____ Data shown

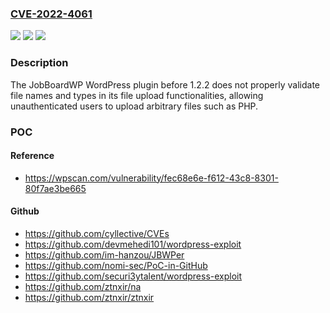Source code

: ### [CVE-2022-4061](https://cve.mitre.org/cgi-bin/cvename.cgi?name=CVE-2022-4061)
![](https://img.shields.io/static/v1?label=Product&message=JobBoardWP&color=blue)
![](https://img.shields.io/static/v1?label=Version&message=%3D%200%20&color=brighgreen)
![](https://img.shields.io/static/v1?label=Vulnerability&message=CWE-434%20Unrestricted%20Upload%20of%20File%20with%20Dangerous%20Type&color=brighgreen)

### Description

The JobBoardWP WordPress plugin before 1.2.2 does not properly validate file names and types in its file upload functionalities, allowing unauthenticated users to upload arbitrary files such as PHP.

### POC

#### Reference
- https://wpscan.com/vulnerability/fec68e6e-f612-43c8-8301-80f7ae3be665

#### Github
- https://github.com/cyllective/CVEs
- https://github.com/devmehedi101/wordpress-exploit
- https://github.com/im-hanzou/JBWPer
- https://github.com/nomi-sec/PoC-in-GitHub
- https://github.com/securi3ytalent/wordpress-exploit
- https://github.com/ztnxir/na
- https://github.com/ztnxir/ztnxir

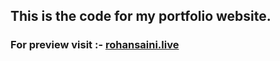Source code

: <h2> This is the code for my portfolio website. </h2>

<h3> For preview visit :- <a herf = rohansaini.live><u>rohansaini.live</u></a></h3>
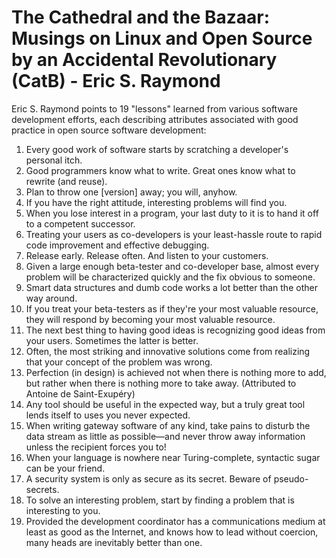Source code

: # The Cathedral and the Bazaar: Musings on Linux and Open Source by an Accidental Revolutionary (CatB) - Eric S. Raymond

Eric S. Raymond points to 19 "lessons" learned from various software development efforts, each describing attributes associated with good practice in open source software development:

1.  Every good work of software starts by scratching a developer's personal itch.
2.  Good programmers know what to write. Great ones know what to rewrite (and reuse).
3.  Plan to throw one [version] away; you will, anyhow.
4.  If you have the right attitude, interesting problems will find you.
5.  When you lose interest in a program, your last duty to it is to hand it off to a competent successor.
6.  Treating your users as co-developers is your least-hassle route to rapid code improvement and effective debugging.
7.  Release early. Release often. And listen to your customers.
8.  Given a large enough beta-tester and co-developer base, almost every problem will be characterized quickly and the fix obvious to someone.
9.  Smart data structures and dumb code works a lot better than the other way around.
10.  If you treat your beta-testers as if they're your most valuable resource, they will respond by becoming your most valuable resource.
11.  The next best thing to having good ideas is recognizing good ideas from your users. Sometimes the latter is better.
12.  Often, the most striking and innovative solutions come from realizing that your concept of the problem was wrong.
13.  Perfection (in design) is achieved not when there is nothing more to add, but rather when there is nothing more to take away. (Attributed to Antoine de Saint-Exupéry)
14.  Any tool should be useful in the expected way, but a truly great tool lends itself to uses you never expected.
15.  When writing gateway software of any kind, take pains to disturb the data stream as little as possible—and never throw away information unless the recipient forces you to!
16.  When your language is nowhere near Turing-complete, syntactic sugar can be your friend.
17.  A security system is only as secure as its secret. Beware of pseudo-secrets.
18.  To solve an interesting problem, start by finding a problem that is interesting to you.
19.  Provided the development coordinator has a communications medium at least as good as the Internet, and knows how to lead without coercion, many heads are inevitably better than one.
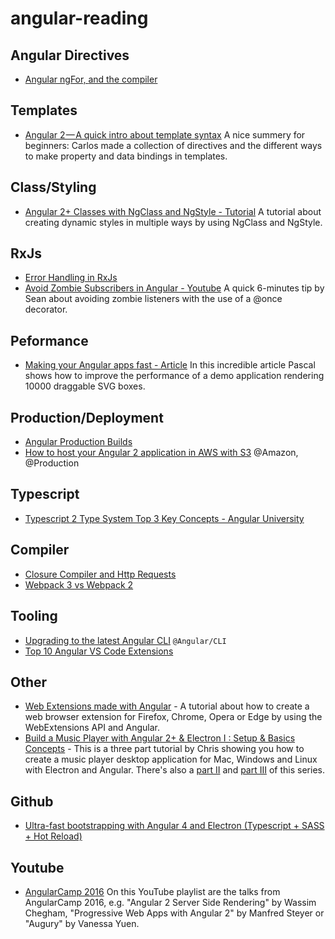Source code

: # angular-reading

## Angular Directives
* [Angular ngFor, <ng-template> and the compiler](https://toddmotto.com/angular-ngfor-template-element)

## Templates
* [Angular 2 — A quick intro about template syntax](https://medium.com/front-end-hacking/angular-2-a-quick-intro-about-template-syntax-121f9b160a64)
A nice summery for beginners: Carlos made a collection of directives and the different ways to make property and data bindings in templates.

## Class/Styling
* [Angular 2+ Classes with NgClass and NgStyle - Tutorial](https://scotch.io/tutorials/angular-2-classes-with-ngclass-and-ngstyle)
A tutorial about creating dynamic styles in multiple ways by using NgClass and NgStyle.

## RxJs
* [Error Handling in RxJs](http://www.syntaxsuccess.com/viewarticle/error-handling-in-rxjs)
* [Avoid Zombie Subscribers in Angular - Youtube](https://www.youtube.com/watch?v=oV8b-rlyMdI)
A quick 6-minutes tip by Sean about avoiding zombie listeners with the use of a @once decorator.

## Peformance
* [Making your Angular apps fast - Article](https://blog.thoughtram.io/angular/2017/02/02/making-your-angular-app-fast.html)
In this incredible article Pascal shows how to improve the performance of a demo application rendering 10000 draggable SVG boxes.

## Production/Deployment
* [Angular Production Builds](http://www.syntaxsuccess.com/viewarticle/angular-production-builds)
* [How to host your Angular 2 application in AWS with S3](https://www.johnlouros.com/blog/host-your-angular-app-in-aws-s3)
@Amazon, @Production

## Typescript
* [Typescript 2 Type System Top 3 Key Concepts - Angular University](http://blog.angular-university.io/typescript-2-type-system-how-does-it-really-work-when-are-two-types-compatible-its-actually-quite-different-than-other-type-systems/)

## Compiler
* [Closure Compiler and Http Requests](http://www.syntaxsuccess.com/viewarticle/closure-compiler-and-http-requests)
* [Webpack 3 vs Webpack 2](http://www.syntaxsuccess.com/viewarticle/webpack-3-vs-webpack-2)

## Tooling
* [Upgrading to the latest Angular CLI](https://yakovfain.com/2017/02/05/upgrading-to-the-latest-angular-cli/)
`@Angular/CLI`
* [Top 10 Angular VS Code Extensions](http://devboosts.com/2017/02/08/top-10-vs-code-extensions/)

## Other
* [Web Extensions made with Angular](https://cito.github.io/blog/web-ext-with-angular/) - 
A tutorial about how to create a web browser extension for Firefox, Chrome, Opera or Edge by using the WebExtensions API and Angular.
* [Build a Music Player with Angular 2+ & Electron I : Setup & Basics Concepts](https://scotch.io/tutorials/build-a-music-player-with-angular-2-electron-i-setup-basics-concepts) - This is a three part tutorial by Chris showing you how to create a music player desktop application for Mac, Windows and Linux with Electron and Angular. There's also a [part II](https://scotch.io/tutorials/build-a-music-player-with-angular-electron-ii-making-the-ui) and [part III](https://scotch.io/tutorials/build-a-music-player-with-angular-electron-iii-bringing-it-all-together) of this series.

## Github
* [Ultra-fast bootstrapping with Angular 4 and Electron (Typescript + SASS + Hot Reload) ](https://github.com/maximegris/angular-electron)

## Youtube
* [AngularCamp 2016](https://www.youtube.com/playlist?list=PLB17qI-lepyhSdXvjSupwSMAMmOxpciUl)
On this YouTube playlist are the talks from AngularCamp 2016, e.g. "Angular 2 Server Side Rendering" by Wassim Chegham, "Progressive Web Apps with Angular 2" by Manfred Steyer or "Augury" by Vanessa Yuen.
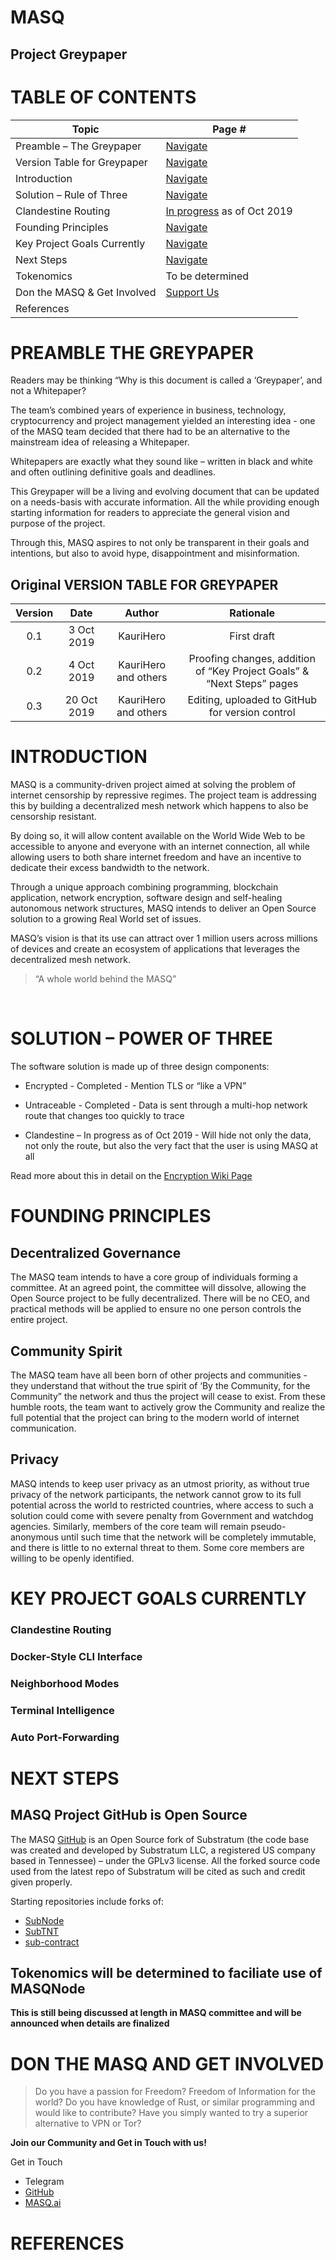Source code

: # MASQ

## Project Greypaper

# TABLE OF CONTENTS

| Topic | Page # |
| ------ | ------ |
| Preamble – The Greypaper | [Navigate](#preamble) |
| Version Table for Greypaper |	[Navigate](#version) |
| Introduction | [Navigate](#introduction) |
| Solution – Rule of Three | [Navigate](#solution) |
| Clandestine Routing | [In progress](#clandestine) as of Oct 2019 |
| Founding Principles | [Navigate](#founding-principles) |
| Key Project Goals Currently | [Navigate](#key-goals) |
| Next Steps | [Navigate](#next-steps) |
| Tokenomics | To be determined  |
| Don the MASQ & Get Involved | [Support Us](#support-us) |
| References | |

<a id="preamble"></a>
# PREAMBLE THE GREYPAPER

Readers may be thinking “Why is this document is called a ‘Greypaper’, and not a Whitepaper?

The team’s combined years of experience in business, technology, cryptocurrency and project management yielded an interesting idea - one of the MASQ team decided that there had to be an alternative to the mainstream idea of releasing a Whitepaper.

Whitepapers are exactly what they sound like – written in black and white and often outlining definitive goals and deadlines.

This Greypaper will be a living and evolving document that can be updated on a needs-basis with accurate information. All the while providing enough starting information for readers to appreciate the general vision and purpose of the project.

Through this, MASQ aspires to not only be transparent in their goals and intentions, but also to avoid hype, disappointment and misinformation.
 
<a id="version"></a>
## Original VERSION TABLE FOR GREYPAPER

| Version       | Date            | Author       | Rationale          |
| :-------------: | :---------------: | :-----------: | :------------------------: |
| 0.1 |	3 Oct 2019 | KauriHero | First draft |
| 0.2 |	4 Oct 2019 | KauriHero and others | Proofing changes, addition of “Key Project Goals” & “Next Steps” pages |
| 0.3 |	20 Oct 2019 | KauriHero and others | Editing, uploaded to GitHub for version control |
			

# INTRODUCTION

MASQ is a community-driven project aimed at solving the problem of internet censorship by repressive regimes. The project team is addressing this by building a decentralized mesh network which happens to also be censorship resistant.

By doing so, it will allow content available on the World Wide Web to be accessible to anyone and everyone with an internet connection, all while allowing users to both share internet freedom and have an incentive to dedicate their excess bandwidth to the network.

Through a unique approach combining programming, blockchain application, network encryption, software design and self-healing autonomous network structures, MASQ intends to deliver an Open Source solution to a growing Real World set of issues.

MASQ’s vision is that its use can attract over 1 million users across millions of devices and create an ecosystem of applications that leverages the decentralized mesh network.


> “A whole world behind the MASQ”

<a id="solution"></a> 
# SOLUTION – POWER OF THREE

The software solution is made up of three design components: 

 - Encrypted - Completed - Mention TLS or “like a VPN”

 - Untraceable - Completed - Data is sent through a multi-hop network route that changes too quickly to trace
<a id="clandestine"></a>
 - Clandestine – In progress as of Oct 2019 - Will hide not only the data, not only the route, but also the very fact that the user is using MASQ at all
 
 Read more about this in detail on the [Encryption Wiki Page]

 
# FOUNDING PRINCIPLES
 
## Decentralized Governance
The MASQ team intends to have a core group of individuals forming a committee. At an agreed point, the committee will dissolve, allowing the Open Source project to be fully decentralized.
There will be no CEO, and practical methods will be applied to ensure no one person controls the entire project.

## Community Spirit
The MASQ team have all been born of other projects and communities - they understand that without the true spirit of ‘By the Community, for the Community” the network and thus the project will cease to exist. From these humble roots, the team want to actively grow the Community and realize the full potential that the project can bring to the modern world of internet communication.

## Privacy
MASQ intends to keep user privacy as an utmost priority, as without true privacy of the network participants, the network cannot grow to its full potential across the world to restricted countries, where access to such a solution could come with severe penalty from Government and watchdog agencies.
Similarly, members of the core team will remain pseudo-anonymous until such time that the network will be completely immutable, and there is little to no external threat to them. Some core members are willing to be openly identified.
 
<a id="key-goals"></a>
# KEY PROJECT GOALS CURRENTLY

### Clandestine Routing

### Docker-Style CLI Interface

### Neighborhood Modes

### Terminal Intelligence

### Auto Port-Forwarding

# NEXT STEPS

## MASQ Project GitHub is Open Source
The MASQ [GitHub] is an Open Source fork of Substratum (the code base was created and developed by Substratum LLC, a registered US company based in Tennessee) – under the GPLv3 license. All the forked source code used from the latest repo of Substratum will be cited as such and credit given properly.

Starting repositories include forks of:
* [SubNode]
* [SubTNT]
* [sub-contract]

## Tokenomics will be determined to faciliate use of MASQNode

**This is still being discussed at length in MASQ committee and will be announced when details are finalized**

<a id="support-us"></a>
# DON THE MASQ AND GET INVOLVED

>Do you have a passion for Freedom? Freedom of Information for the world?
>Do you have knowledge of Rust, or similar programming and would like to contribute?
>Have you simply wanted to try a superior alternative to VPN or Tor?

**Join our Community and Get in Touch with us!**

Get in Touch
 - Telegram
 - [GitHub]
 - [MASQ.ai]
 
# REFERENCES

[//]: # (These are reference links used in the body of this note and get stripped out when the markdown processor does its job)

   [SubNode]: <https://github.com/SubstratumNetwork/SubstratumNode>
   [SubTNT]: <https://github.com/SubstratumNetwork/TNT>
   [sub-contract]: <https://github.com/SubstratumNetwork/sub-contract>
[//]:   [Telegram]: 
   [GitHub]: <https://github.com/MASQ-Project>
   [MASQ.ai]: <https://MASQ.ai>
[//]:   [Email]:
   [Encryption Wiki Page]: https://github.com/MASQ-Project/Node/wiki/Encryption-Methods-Explained
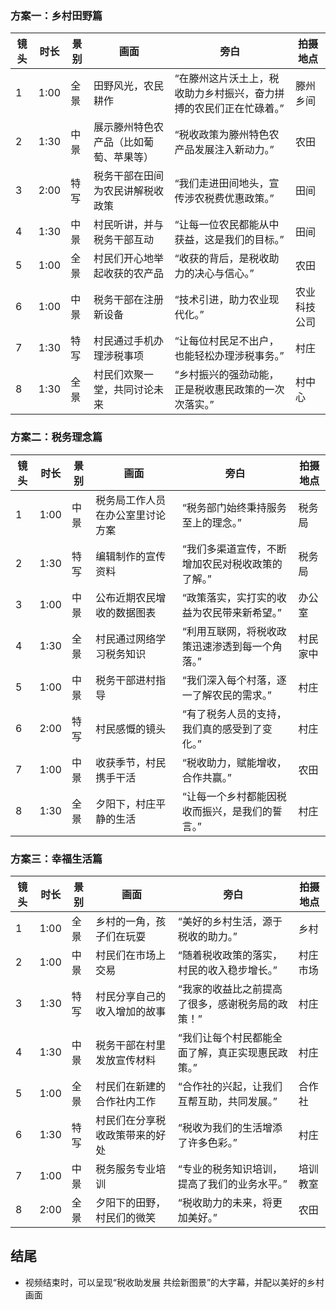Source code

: ### 方案一：乡村田野篇

| 镜头 | 时长 | 景别 | 画面 | 旁白 | 拍摄地点 |
|------|------|------|------|------|----------|
| 1    | 1:00 | 全景 | 田野风光，农民耕作 | “在滕州这片沃土上，税收助力乡村振兴，奋力拼搏的农民们正在忙碌着。” | 滕州乡间 |
| 2    | 1:30 | 中景 | 展示滕州特色农产品（比如葡萄、苹果等） | “税收政策为滕州特色农产品发展注入新动力。” | 农田 |
| 3    | 2:00 | 特写 | 税务干部在田间为农民讲解税收政策 | “我们走进田间地头，宣传涉农税费优惠政策。” | 田间 |
| 4    | 1:30 | 中景 | 村民听讲，并与税务干部互动 | “让每一位农民都能从中获益，这是我们的目标。” | 田间 |
| 5    | 1:00 | 全景 | 村民们开心地举起收获的农产品 | “收获的背后，是税收助力的决心与信心。” | 农田 |
| 6    | 1:00 | 中景 | 税务干部在注册新设备 | “技术引进，助力农业现代化。” | 农业科技公司 |
| 7    | 1:30 | 特写 | 村民通过手机办理涉税事项 | “让每位村民足不出户，也能轻松办理涉税事务。” | 村庄 |
| 8    | 1:30 | 全景 | 村民们欢聚一堂，共同讨论未来 | “乡村振兴的强劲动能，正是税收惠民政策的一次次落实。” | 村中心 |

### 方案二：税务理念篇

| 镜头 | 时长 | 景别 | 画面 | 旁白 | 拍摄地点 |
|------|------|------|------|------|----------|
| 1    | 1:00 | 中景 | 税务局工作人员在办公室里讨论方案 | “税务部门始终秉持服务至上的理念。” | 税务局 |
| 2    | 1:30 | 特写 | 编辑制作的宣传资料 | “我们多渠道宣传，不断增加农民对税收政策的了解。” | 税务局 |
| 3    | 1:00 | 中景 | 公布近期农民增收的数据图表 | “政策落实，实打实的收益为农民带来新希望。” | 办公室 |
| 4    | 1:30 | 全景 | 村民通过网络学习税务知识 | “利用互联网，将税收政策迅速渗透到每一个角落。” | 村民家中 |
| 5    | 1:00 | 中景 | 税务干部进村指导 | “我们深入每个村落，逐一了解农民的需求。” | 村庄 |
| 6    | 2:00 | 特写 | 村民感慨的镜头 | “有了税务人员的支持，我们真的感受到了变化。” | 村庄 |
| 7    | 1:00 | 中景 | 收获季节，村民携手干活 | “税收助力，赋能增收，合作共赢。” | 农田 |
| 8    | 1:30 | 全景 | 夕阳下，村庄平静的生活 | “让每一个乡村都能因税收而振兴，是我们的誓言。” | 村庄 |

### 方案三：幸福生活篇

| 镜头 | 时长 | 景别 | 画面 | 旁白 | 拍摄地点 |
|------|------|------|------|------|----------|
| 1    | 1:00 | 全景 | 乡村的一角，孩子们在玩耍 | “美好的乡村生活，源于税收的助力。” | 乡村 |
| 2    | 1:00 | 中景 | 村民们在市场上交易 | “随着税收政策的落实，村民的收入稳步增长。” | 村庄市场 |
| 3    | 1:30 | 特写 | 村民分享自己的收入增加的故事 | “我家的收益比之前提高了很多，感谢税务局的政策！” | 村庄 |
| 4    | 1:30 | 中景 | 税务干部在村里发放宣传材料 | “我们让每个村民都能全面了解，真正实现惠民政策。” | 村庄 |
| 5    | 1:00 | 全景 | 村民们在新建的合作社内工作 | “合作社的兴起，让我们互帮互助，共同发展。” | 合作社 |
| 6    | 1:30 | 特写 | 村民们在分享税收政策带来的好处 | “税收为我们的生活增添了许多色彩。” | 村庄 |
| 7    | 1:00 | 中景 | 税务服务专业培训 | “专业的税务知识培训，提高了我们的业务水平。” | 培训教室 |
| 8    | 2:00 | 全景 | 夕阳下的田野，村民们的微笑 | “税收助力的未来，将更加美好。” | 农田 |

## 结尾
- 视频结束时，可以呈现“税收助发展 共绘新图景”的大字幕，并配以美好的乡村画面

________

Wherever the word "KauriHero" occurs in the data, copy that whole line.

| 0.1 |	3 Oct 2019 | KauriHero | First draft |
| 0.2 |	4 Oct 2019 | KauriHero and others | Proofing changes, addition of “Key Project Goals” & “Next Steps” pages |
| 0.3 |	20 Oct 2019 | KauriHero and others | Editing, uploaded to GitHub for version control |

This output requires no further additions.